On savait que, dans le cadre des affaires instruites au niveau de la Cpi, le bureau du Procureur bénéficiait de ressources financières pour mener ses investigations. On ignorait, en revanche, l’importance du budget mis à la disposition de l’équipe du Procureur afin de conduire à bien ses dossiers. Emmanuel Altit,
dans sa requête « urgente » adressée à la Cour, le 20 décembre dernier, met en évidence le déséquilibre entre les moyens accordés à la Défense et ceux octroyés au bureau du Procureur.

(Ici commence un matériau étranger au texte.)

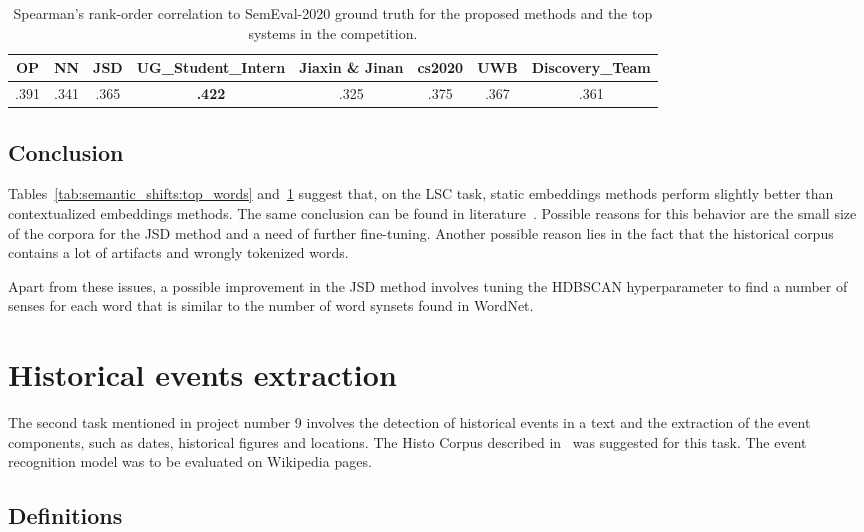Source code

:\documentclass[runningheads]{llncs}
\begin{document}
\begin{table}
    \caption{Spearman's rank-order correlation to SemEval-2020 ground truth for the proposed methods and the top systems in the competition.}
    \label{tab:semantic_shifts:spearman}
    \centering
    \begin{tabular}{|c|c|c|c|c|c|c|c|}
        \toprule
        OP & NN & JSD & UG\_Student\_Intern & Jiaxin \& Jinan & cs2020 & UWB & Discovery\_Team \\
        \midrule
        .391 & .341 & .365 & \textbf{.422} & .325 & .375 & .367 & .361 \\
        \bottomrule
    \end{tabular}
\end{table}

\subsection{Conclusion}
\label{subsec:semantic_shifts:conclusion}

Tables~\ref{tab:semantic_shifts:top_words} and~\ref{tab:semantic_shifts:spearman} suggest that, on the LSC task, static embeddings methods perform slightly better than contextualized embeddings methods. The same conclusion can be found in literature~\cite{laicher-etal-2021-explaining,schlechtweg-etal-2020-semeval}. Possible reasons for this behavior are the small size of the corpora for the JSD method and a need of further fine-tuning. Another possible reason lies in the fact that the historical corpus contains a lot of artifacts and wrongly tokenized words.

Apart from these issues, a possible improvement in the JSD method involves tuning the HDBSCAN hyperparameter to find a number of senses for each word that is similar to the number of word synsets found in WordNet.

\section{Historical events extraction}
\label{sec:historical_events}

The second task mentioned in project number 9 involves the detection of historical events in a text and the extraction of the event components, such as dates, historical figures and locations. The Histo Corpus described in~\cite{sprugnoli-tonelli-2019-histo} was suggested for this task. The event recognition model was to be evaluated on Wikipedia pages.

\subsection{Definitions}
\end{document}
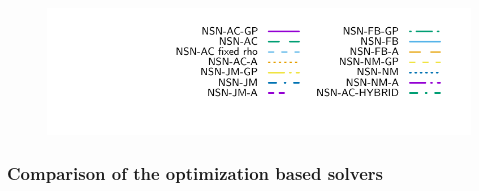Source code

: \begin{frame}
\begin{figure}
   \\
{\includegraphics[height=\legendheight]{figure/NSN/1.0e-08/50/time/profile-Chain_legend.pdf}} 
  \label{fig:NSN}
\end{figure}
\end{frame}
\begin{frame}
  \frametitle{{Comparison of the optimization based solvers}}
  

\end{frame}
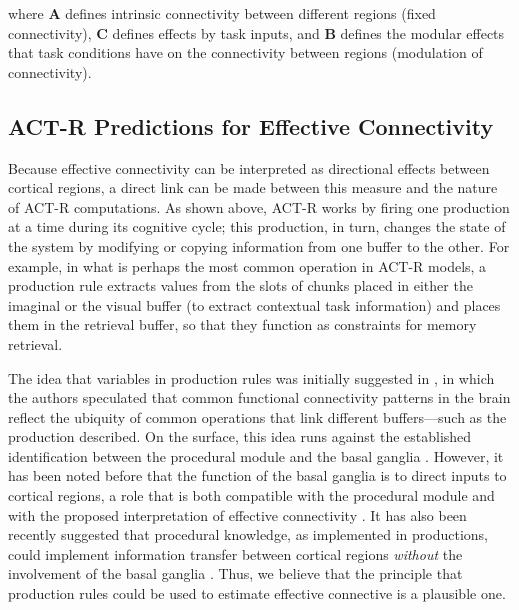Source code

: \documentclass[10pt,letterpaper]{article}
\newcommand{\mat}[1]{\boldsymbol{#1}} %
\begin{document}
where $\mat{A}$ defines intrinsic connectivity between different regions (fixed connectivity), $\mat{C}$ defines effects by task inputs, and $\mat{B}$ defines the modular effects that task conditions have on the connectivity between regions (modulation of connectivity). %



\subsection{ACT-R Predictions for Effective Connectivity }

Because effective connectivity can be interpreted as directional effects between cortical regions, a direct link can be made between this measure and the nature of ACT-R computations. As shown above, ACT-R works by firing one production at a time during its cognitive cycle; this production, in turn, changes the state of the system by modifying or copying information from one buffer to the other. For example, in what is perhaps the most common operation in ACT-R models, a production rule extracts values from the slots of chunks placed in either the imaginal or the visual buffer (to extract contextual task information) and places them in the retrieval buffer, so that they function as constraints for memory retrieval.  

The idea that variables in production rules was initially suggested in , in which the authors speculated that common functional connectivity patterns in the brain reflect the ubiquity of common operations that link different buffers---such as the production described. On the surface, this idea runs against the established identification between the procedural module and the basal ganglia \cite{Anderson2004,anderson2009can}. However, it has been noted before that the function of the basal ganglia is to direct inputs to cortical regions, a role that is both compatible with the procedural module and with the proposed interpretation of effective connectivity \cite{stocco2010conditional}. It has also been recently suggested that procedural knowledge, as implemented in productions, could implement information transfer between cortical regions {\it without} the involvement of the basal ganglia \cite{rice2019role}. Thus, we believe that the principle that production rules could be used to estimate effective connective is a plausible one.
\end{document}
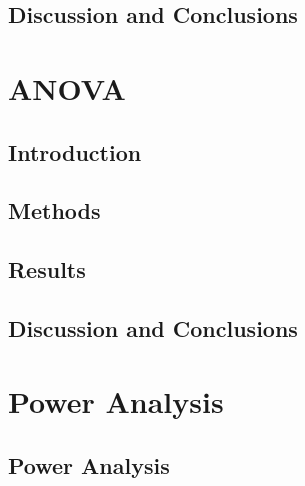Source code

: \documentclass[svgnames,smaller]{beamer}
\begin{document}
			

		

		

	\subsection{Discussion and Conclusions}
				
			
\section{ANOVA}
	
	\subsection{Introduction}

	\subsection{Methods}
		

	\subsection{Results}
		
		
		
		
	\subsection{Discussion and Conclusions}
		

\section{Power Analysis}
	
	\subsection{Power Analysis}
		
\end{document}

Il rapporte, ainsi, au paragraphe 42 : « le budget du bureau du Procureur approuvé pour l’année 2012 était de 27.723.700 euros.(Ce budget) pour l’année 2013 était de 28.265.700 euros, se divisant entre ressources de base (5.161.900 euros) et ressources liées aux situations (23.103.800 euros), dont 2.880.700 euros (soit 1.886.858.500 f.cfa) affectés à la situation en Côte d’Ivoire ». Me Altit poursuit sa démonstration, au paragraphe 43 : « Pour l’année 2014, le budget prévisionnel du bureau du Procureur est de 35.744.500 euros ; il est prévu qu’une somme de 5.987.100 euros soit affectée à la situation en Côte d’Ivoire, soit un doublement de la somme allouée en 2013. A titre comparatif, il a été alloué à l’équipe de défense du président Gbagbo en tout et pour tout 76.000 euros (49.780.000 frs cfa) pour qu’elle mène des enquêtes pendant toute la durée de la procédure ».
 
La divulgation de l’ensemble de ces montants participe de la stratégie de la Défense de montrer que dans l’affaire « Laurent Gbagbo », l’Accusation se trouve dans une position nettement confortable, avec des ressources plus importantes. Me Altit souligne, par ailleurs, un personnel réduit, dans le camp de la Défense. Il note que « selon les chiffres connus au 29 juillet 2013, deux cent dix-sept (217) personnes font partie du staff du bureau du Procureur, sans compter les collaborateurs occasionnels, consultants, intervenants, etc. Or, seules dix affaires sont actuellement en cours dont deux encore au stade de l’enquête » (P. 44). Dans de précédentes requêtes, Emmanuel Altit avait fustigé des moyens disproportionnels entre ceux de l’Accusation et ceux de la Défense.